### WORK ITEM
Across the listing below, count the lines that mention the string "provide". Reply with the figure only.

---------------

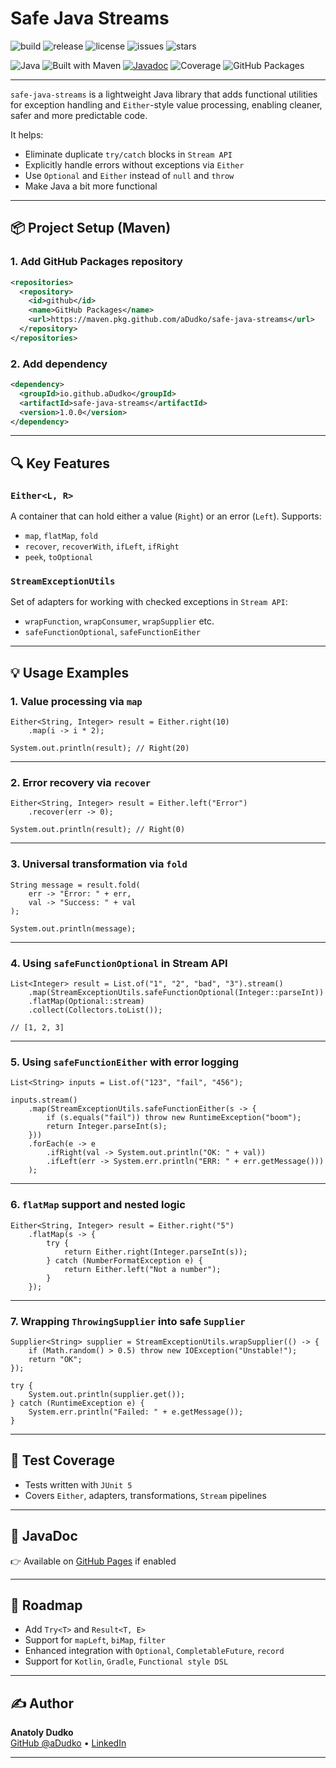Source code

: # Safe Java Streams

![build](https://img.shields.io/github/actions/workflow/status/aDudko/safe-java-streams/ci.yml?branch=master)
![release](https://img.shields.io/github/v/release/aDudko/safe-java-streams)
![license](https://img.shields.io/github/license/aDudko/safe-java-streams)
![issues](https://img.shields.io/github/issues/aDudko/safe-java-streams)
![stars](https://img.shields.io/github/stars/aDudko/safe-java-streams)

![Java](https://img.shields.io/badge/Java-17-blue.svg)
![Built with Maven](https://img.shields.io/badge/Built_with-Maven-007396?logo=apache-maven)
[![Javadoc](https://img.shields.io/badge/javadoc-latest-blue)](https://adudko.github.io/safe-java-streams/)
![Coverage](https://img.shields.io/badge/coverage-100%25-brightgreen)
![GitHub Packages](https://img.shields.io/badge/github--packages-enabled-green)

---

`safe-java-streams` is a lightweight Java library that adds functional utilities for exception handling and `Either`-style value processing, enabling cleaner, safer and more predictable code.

It helps:

- Eliminate duplicate `try/catch` blocks in `Stream API`
- Explicitly handle errors without exceptions via `Either`
- Use `Optional` and `Either` instead of `null` and `throw`
- Make Java a bit more functional

---

## 📦 Project Setup (Maven)

### 1. Add GitHub Packages repository

```xml
<repositories>
  <repository>
    <id>github</id>
    <name>GitHub Packages</name>
    <url>https://maven.pkg.github.com/aDudko/safe-java-streams</url>
  </repository>
</repositories>
```

### 2. Add dependency

```xml
<dependency>
  <groupId>io.github.aDudko</groupId>
  <artifactId>safe-java-streams</artifactId>
  <version>1.0.0</version>
</dependency>
```

---

## 🔍 Key Features

### `Either<L, R>`

A container that can hold either a value (`Right`) or an error (`Left`). Supports:

- `map`, `flatMap`, `fold`
- `recover`, `recoverWith`, `ifLeft`, `ifRight`
- `peek`, `toOptional`

### `StreamExceptionUtils`

Set of adapters for working with checked exceptions in `Stream API`:

- `wrapFunction`, `wrapConsumer`, `wrapSupplier` etc.
- `safeFunctionOptional`, `safeFunctionEither`

---

## 💡 Usage Examples

### 1. Value processing via `map`

```
Either<String, Integer> result = Either.right(10)
    .map(i -> i * 2);

System.out.println(result); // Right(20)
```

---

### 2. Error recovery via `recover`

```
Either<String, Integer> result = Either.left("Error")
    .recover(err -> 0);

System.out.println(result); // Right(0)
```

---

### 3. Universal transformation via `fold`

```
String message = result.fold(
    err -> "Error: " + err,
    val -> "Success: " + val
);

System.out.println(message);
```

---

### 4. Using `safeFunctionOptional` in Stream API

```
List<Integer> result = List.of("1", "2", "bad", "3").stream()
    .map(StreamExceptionUtils.safeFunctionOptional(Integer::parseInt))
    .flatMap(Optional::stream)
    .collect(Collectors.toList());

// [1, 2, 3]
```

---

### 5. Using `safeFunctionEither` with error logging

```
List<String> inputs = List.of("123", "fail", "456");

inputs.stream()
    .map(StreamExceptionUtils.safeFunctionEither(s -> {
        if (s.equals("fail")) throw new RuntimeException("boom");
        return Integer.parseInt(s);
    }))
    .forEach(e -> e
        .ifRight(val -> System.out.println("OK: " + val))
        .ifLeft(err -> System.err.println("ERR: " + err.getMessage()))
    );
```

---

### 6. `flatMap` support and nested logic

```
Either<String, Integer> result = Either.right("5")
    .flatMap(s -> {
        try {
            return Either.right(Integer.parseInt(s));
        } catch (NumberFormatException e) {
            return Either.left("Not a number");
        }
    });
```

---

### 7. Wrapping `ThrowingSupplier` into safe `Supplier`

```
Supplier<String> supplier = StreamExceptionUtils.wrapSupplier(() -> {
    if (Math.random() > 0.5) throw new IOException("Unstable!");
    return "OK";
});

try {
    System.out.println(supplier.get());
} catch (RuntimeException e) {
    System.err.println("Failed: " + e.getMessage());
}
```

---

## 🧪 Test Coverage

- Tests written with `JUnit 5`
- Covers `Either`, adapters, transformations, `Stream` pipelines

---

## 📘 JavaDoc

👉 Available on [GitHub Pages](https://aDudko.github.io/safe-java-streams) if enabled

---

## 🚀 Roadmap

- Add `Try<T>` and `Result<T, E>`
- Support for `mapLeft`, `biMap`, `filter`
- Enhanced integration with `Optional`, `CompletableFuture`, `record`
- Support for `Kotlin`, `Gradle`, `Functional style DSL`

---

## ✍️ Author

**Anatoly Dudko**  
[GitHub @aDudko](https://github.com/aDudko) • [LinkedIn](https://www.linkedin.com/in/dudko-anatol/)

---
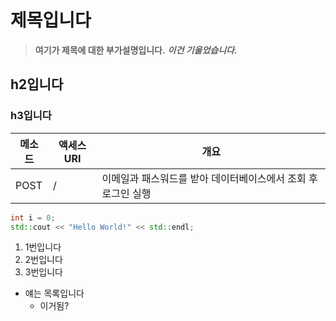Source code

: # 제목입니다
> **여기가 제목에 대한 부가설명입니다.**
> ***이건 기울었습니다.***
## h2입니다

### h3입니다

| 메소드  | 액세스URI | 개요                                 |
| ---- | ------ | ---------------------------------- |
| POST | /      | 이메일과 패스워드를 받아 데이터베이스에서 조회 후 로그인 실행 |

```c++
int i = 0;
std::cout << "Hello World!" << std::endl;
```

1. 1번입니다
2. 2번입니다
3. 3번입니다

- 얘는 목록입니다
  - 이거됨?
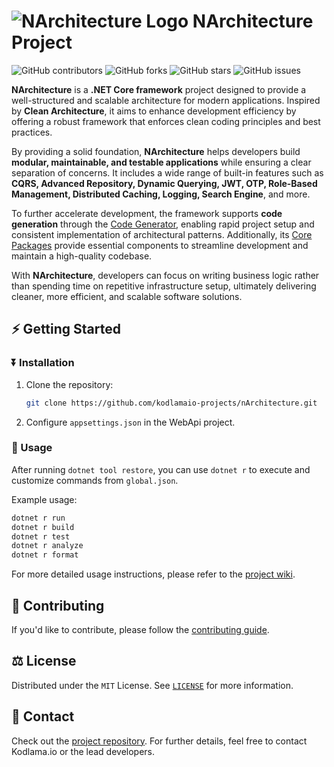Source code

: # ![NArchitecture Logo](https://github.com/user-attachments/assets/8a61adb0-f0b8-48e4-82b3-db38e10bb052) NArchitecture Project

![GitHub contributors](https://img.shields.io/github/contributors/kodlamaio-projects/nArchitecture?style=for-the-badge) ![GitHub forks](https://img.shields.io/github/forks/kodlamaio-projects/nArchitecture?style=for-the-badge) ![GitHub stars](https://img.shields.io/github/stars/kodlamaio-projects/nArchitecture?style=for-the-badge) ![GitHub issues](https://img.shields.io/github/issues/kodlamaio-projects/nArchitecture?style=for-the-badge)

**NArchitecture** is a **.NET Core framework** project designed to provide a well-structured and scalable architecture for modern applications. Inspired by **Clean Architecture**, it aims to enhance development efficiency by offering a robust framework that enforces clean coding principles and best practices.

By providing a solid foundation, **NArchitecture** helps developers build **modular, maintainable, and testable applications** while ensuring a clear separation of concerns. It includes a wide range of built-in features such as **CQRS, Advanced Repository, Dynamic Querying, JWT, OTP, Role-Based Management, Distributed Caching, Logging, Search Engine**, and more.

To further accelerate development, the framework supports **code generation** through the [Code Generator](https://github.com/kodlamaio-projects/nArchitecture.Gen), enabling rapid project setup and consistent implementation of architectural patterns. Additionally, its [Core Packages](https://github.com/kodlamaio-projects/nArchitecture.Core) provide essential components to streamline development and maintain a high-quality codebase.

With **NArchitecture**, developers can focus on writing business logic rather than spending time on repetitive infrastructure setup, ultimately delivering cleaner, more efficient, and scalable software solutions.

## ⚡ Getting Started

### ⏬ Installation

1. Clone the repository:
   ```sh
   git clone https://github.com/kodlamaio-projects/nArchitecture.git
   ```
2. Configure `appsettings.json` in the WebApi project.

### 📖 Usage

After running `dotnet tool restore`, you can use `dotnet r` to execute and customize commands from `global.json`.

Example usage:

```sh
dotnet r run
dotnet r build
dotnet r test
dotnet r analyze
dotnet r format
```

For more detailed usage instructions, please refer to the [project wiki](./docs/README.md).

## 🤝 Contributing

If you'd like to contribute, please follow the [contributing guide](./docs/Contributing/README.md).

## ⚖️ License

Distributed under the `MIT` License. See [`LICENSE`](./LICENSE) for more information.

## 📧 Contact

Check out the [project repository](https://github.com/kodlamaio-projects/nArchitecture). For further details, feel free to contact Kodlama.io or the lead developers.

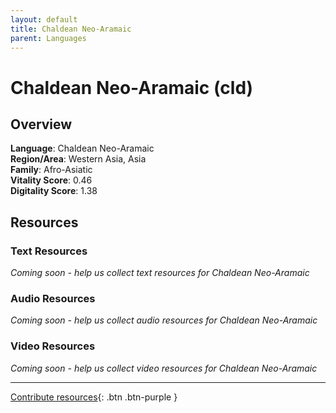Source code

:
 ```yaml
---
layout: default
title: Chaldean Neo-Aramaic
parent: Languages
---
```


# Chaldean Neo-Aramaic (cld)

## Overview

**Language**: Chaldean Neo-Aramaic  
**Region/Area**: Western Asia, Asia  
**Family**: Afro-Asiatic  
**Vitality Score**: 0.46  
**Digitality Score**: 1.38  

## Resources

### Text Resources
*Coming soon - help us collect text resources for Chaldean Neo-Aramaic*

### Audio Resources
*Coming soon - help us collect audio resources for Chaldean Neo-Aramaic*

### Video Resources
*Coming soon - help us collect video resources for Chaldean Neo-Aramaic*

---

[Contribute resources](https://fairtrain.github.io/){: .btn .btn-purple }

---------------

### PROBLEM SOLUTION
2